◆ Exercise brief
Extract each record and reproduce it exactly.

◆ Recorded information
Segment Open
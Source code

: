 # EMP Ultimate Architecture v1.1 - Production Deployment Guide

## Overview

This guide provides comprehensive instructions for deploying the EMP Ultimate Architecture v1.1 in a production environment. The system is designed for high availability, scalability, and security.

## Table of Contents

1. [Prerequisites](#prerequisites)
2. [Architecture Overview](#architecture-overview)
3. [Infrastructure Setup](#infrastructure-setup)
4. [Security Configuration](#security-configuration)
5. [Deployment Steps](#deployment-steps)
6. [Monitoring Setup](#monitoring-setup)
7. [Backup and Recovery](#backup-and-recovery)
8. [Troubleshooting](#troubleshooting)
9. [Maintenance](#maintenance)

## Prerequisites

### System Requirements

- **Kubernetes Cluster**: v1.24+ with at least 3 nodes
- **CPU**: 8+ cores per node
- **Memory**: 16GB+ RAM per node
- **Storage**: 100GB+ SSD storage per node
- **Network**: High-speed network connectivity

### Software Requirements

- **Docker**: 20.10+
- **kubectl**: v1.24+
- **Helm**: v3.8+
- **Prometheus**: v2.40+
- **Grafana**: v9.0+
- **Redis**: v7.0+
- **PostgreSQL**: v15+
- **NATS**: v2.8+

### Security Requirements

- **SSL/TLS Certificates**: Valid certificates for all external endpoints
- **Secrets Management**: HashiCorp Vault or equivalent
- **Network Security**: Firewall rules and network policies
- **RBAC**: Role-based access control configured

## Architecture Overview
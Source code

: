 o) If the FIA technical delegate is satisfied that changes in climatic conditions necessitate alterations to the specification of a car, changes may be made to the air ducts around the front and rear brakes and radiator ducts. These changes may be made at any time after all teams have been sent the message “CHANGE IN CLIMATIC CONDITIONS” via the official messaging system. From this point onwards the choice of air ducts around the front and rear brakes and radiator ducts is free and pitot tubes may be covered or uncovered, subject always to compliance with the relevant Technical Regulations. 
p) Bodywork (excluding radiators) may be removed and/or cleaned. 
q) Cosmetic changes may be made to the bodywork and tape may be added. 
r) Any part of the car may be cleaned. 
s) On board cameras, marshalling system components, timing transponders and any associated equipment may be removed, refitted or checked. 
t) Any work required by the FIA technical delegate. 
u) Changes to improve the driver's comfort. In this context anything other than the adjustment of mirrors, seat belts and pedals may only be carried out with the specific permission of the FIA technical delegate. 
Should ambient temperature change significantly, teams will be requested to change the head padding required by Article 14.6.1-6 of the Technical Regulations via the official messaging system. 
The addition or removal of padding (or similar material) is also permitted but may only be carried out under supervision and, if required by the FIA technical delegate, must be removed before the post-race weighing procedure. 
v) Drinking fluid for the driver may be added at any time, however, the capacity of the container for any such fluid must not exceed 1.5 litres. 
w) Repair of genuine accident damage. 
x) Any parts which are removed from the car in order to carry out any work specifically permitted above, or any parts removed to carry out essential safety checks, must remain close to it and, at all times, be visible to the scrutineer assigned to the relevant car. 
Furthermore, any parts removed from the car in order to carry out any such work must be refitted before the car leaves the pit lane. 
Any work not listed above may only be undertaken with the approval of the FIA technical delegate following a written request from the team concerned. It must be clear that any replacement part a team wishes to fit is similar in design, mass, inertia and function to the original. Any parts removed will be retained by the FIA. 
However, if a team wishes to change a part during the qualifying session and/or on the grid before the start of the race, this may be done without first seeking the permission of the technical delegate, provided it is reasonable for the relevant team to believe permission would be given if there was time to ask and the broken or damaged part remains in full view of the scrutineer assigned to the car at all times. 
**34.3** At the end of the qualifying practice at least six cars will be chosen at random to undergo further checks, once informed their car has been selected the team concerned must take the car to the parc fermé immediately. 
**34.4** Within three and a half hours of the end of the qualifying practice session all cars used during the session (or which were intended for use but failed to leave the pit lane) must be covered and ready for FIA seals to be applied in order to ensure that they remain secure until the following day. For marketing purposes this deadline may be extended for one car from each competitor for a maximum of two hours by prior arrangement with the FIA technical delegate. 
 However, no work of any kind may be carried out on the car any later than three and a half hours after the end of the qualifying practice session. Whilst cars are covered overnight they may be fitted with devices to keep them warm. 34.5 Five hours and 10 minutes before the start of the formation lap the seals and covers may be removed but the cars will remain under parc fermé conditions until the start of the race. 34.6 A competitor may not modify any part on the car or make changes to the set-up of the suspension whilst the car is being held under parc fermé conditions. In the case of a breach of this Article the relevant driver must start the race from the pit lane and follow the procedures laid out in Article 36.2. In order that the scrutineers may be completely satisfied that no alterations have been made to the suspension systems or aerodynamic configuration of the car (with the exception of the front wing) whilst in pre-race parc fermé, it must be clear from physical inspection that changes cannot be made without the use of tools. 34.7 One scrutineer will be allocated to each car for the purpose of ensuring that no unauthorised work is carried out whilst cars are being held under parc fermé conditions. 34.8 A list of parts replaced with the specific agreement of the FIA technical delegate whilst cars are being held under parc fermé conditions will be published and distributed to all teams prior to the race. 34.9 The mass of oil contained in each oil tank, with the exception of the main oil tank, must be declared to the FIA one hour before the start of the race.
Segment Closed
◆ Result below
Source code

: # EMP Ultimate Architecture v1.1 - Production Deployment Guide

## Overview

This guide provides comprehensive instructions for deploying the EMP Ultimate Architecture v1.1 in a production environment. The system is designed for high availability, scalability, and security.

## Table of Contents

1. [Prerequisites](#prerequisites)
2. [Architecture Overview](#architecture-overview)
3. [Infrastructure Setup](#infrastructure-setup)
4. [Security Configuration](#security-configuration)
5. [Deployment Steps](#deployment-steps)
6. [Monitoring Setup](#monitoring-setup)
7. [Backup and Recovery](#backup-and-recovery)
8. [Troubleshooting](#troubleshooting)
9. [Maintenance](#maintenance)

## Prerequisites

### System Requirements

- **Kubernetes Cluster**: v1.24+ with at least 3 nodes
- **CPU**: 8+ cores per node
- **Memory**: 16GB+ RAM per node
- **Storage**: 100GB+ SSD storage per node
- **Network**: High-speed network connectivity

### Software Requirements

- **Docker**: 20.10+
- **kubectl**: v1.24+
- **Helm**: v3.8+
- **Prometheus**: v2.40+
- **Grafana**: v9.0+
- **Redis**: v7.0+
- **PostgreSQL**: v15+
- **NATS**: v2.8+

### Security Requirements

- **SSL/TLS Certificates**: Valid certificates for all external endpoints
- **Secrets Management**: HashiCorp Vault or equivalent
- **Network Security**: Firewall rules and network policies
- **RBAC**: Role-based access control configured

## Architecture Overview
Source code

: o) If the FIA technical delegate is satisfied that changes in climatic conditions necessitate alterations to the specification of a car, changes may be made to the air ducts around the front and rear brakes and radiator ducts. These changes may be made at any time after all teams have been sent the message “CHANGE IN CLIMATIC CONDITIONS” via the official messaging system. From this point onwards the choice of air ducts around the front and rear brakes and radiator ducts is free and pitot tubes may be covered or uncovered, subject always to compliance with the relevant Technical Regulations. 
p) Bodywork (excluding radiators) may be removed and/or cleaned. 
q) Cosmetic changes may be made to the bodywork and tape may be added. 
r) Any part of the car may be cleaned. 
s) On board cameras, marshalling system components, timing transponders and any associated equipment may be removed, refitted or checked. 
t) Any work required by the FIA technical delegate. 
u) Changes to improve the driver's comfort. In this context anything other than the adjustment of mirrors, seat belts and pedals may only be carried out with the specific permission of the FIA technical delegate. 
Should ambient temperature change significantly, teams will be requested to change the head padding required by Article 14.6.1-6 of the Technical Regulations via the official messaging system. 
The addition or removal of padding (or similar material) is also permitted but may only be carried out under supervision and, if required by the FIA technical delegate, must be removed before the post-race weighing procedure. 
v) Drinking fluid for the driver may be added at any time, however, the capacity of the container for any such fluid must not exceed 1.5 litres. 
w) Repair of genuine accident damage. 
x) Any parts which are removed from the car in order to carry out any work specifically permitted above, or any parts removed to carry out essential safety checks, must remain close to it and, at all times, be visible to the scrutineer assigned to the relevant car. 
Furthermore, any parts removed from the car in order to carry out any such work must be refitted before the car leaves the pit lane. 
Any work not listed above may only be undertaken with the approval of the FIA technical delegate following a written request from the team concerned. It must be clear that any replacement part a team wishes to fit is similar in design, mass, inertia and function to the original. Any parts removed will be retained by the FIA. 
However, if a team wishes to change a part during the qualifying session and/or on the grid before the start of the race, this may be done without first seeking the permission of the technical delegate, provided it is reasonable for the relevant team to believe permission would be given if there was time to ask and the broken or damaged part remains in full view of the scrutineer assigned to the car at all times. 
**34.3** At the end of the qualifying practice at least six cars will be chosen at random to undergo further checks, once informed their car has been selected the team concerned must take the car to the parc fermé immediately. 
**34.4** Within three and a half hours of the end of the qualifying practice session all cars used during the session (or which were intended for use but failed to leave the pit lane) must be covered and ready for FIA seals to be applied in order to ensure that they remain secure until the following day. For marketing purposes this deadline may be extended for one car from each competitor for a maximum of two hours by prior arrangement with the FIA technical delegate. 
 However, no work of any kind may be carried out on the car any later than three and a half hours after the end of the qualifying practice session. Whilst cars are covered overnight they may be fitted with devices to keep them warm. 34.5 Five hours and 10 minutes before the start of the formation lap the seals and covers may be removed but the cars will remain under parc fermé conditions until the start of the race. 34.6 A competitor may not modify any part on the car or make changes to the set-up of the suspension whilst the car is being held under parc fermé conditions. In the case of a breach of this Article the relevant driver must start the race from the pit lane and follow the procedures laid out in Article 36.2. In order that the scrutineers may be completely satisfied that no alterations have been made to the suspension systems or aerodynamic configuration of the car (with the exception of the front wing) whilst in pre-race parc fermé, it must be clear from physical inspection that changes cannot be made without the use of tools. 34.7 One scrutineer will be allocated to each car for the purpose of ensuring that no unauthorised work is carried out whilst cars are being held under parc fermé conditions. 34.8 A list of parts replaced with the specific agreement of the FIA technical delegate whilst cars are being held under parc fermé conditions will be published and distributed to all teams prior to the race. 34.9 The mass of oil contained in each oil tank, with the exception of the main oil tank, must be declared to the FIA one hour before the start of the race.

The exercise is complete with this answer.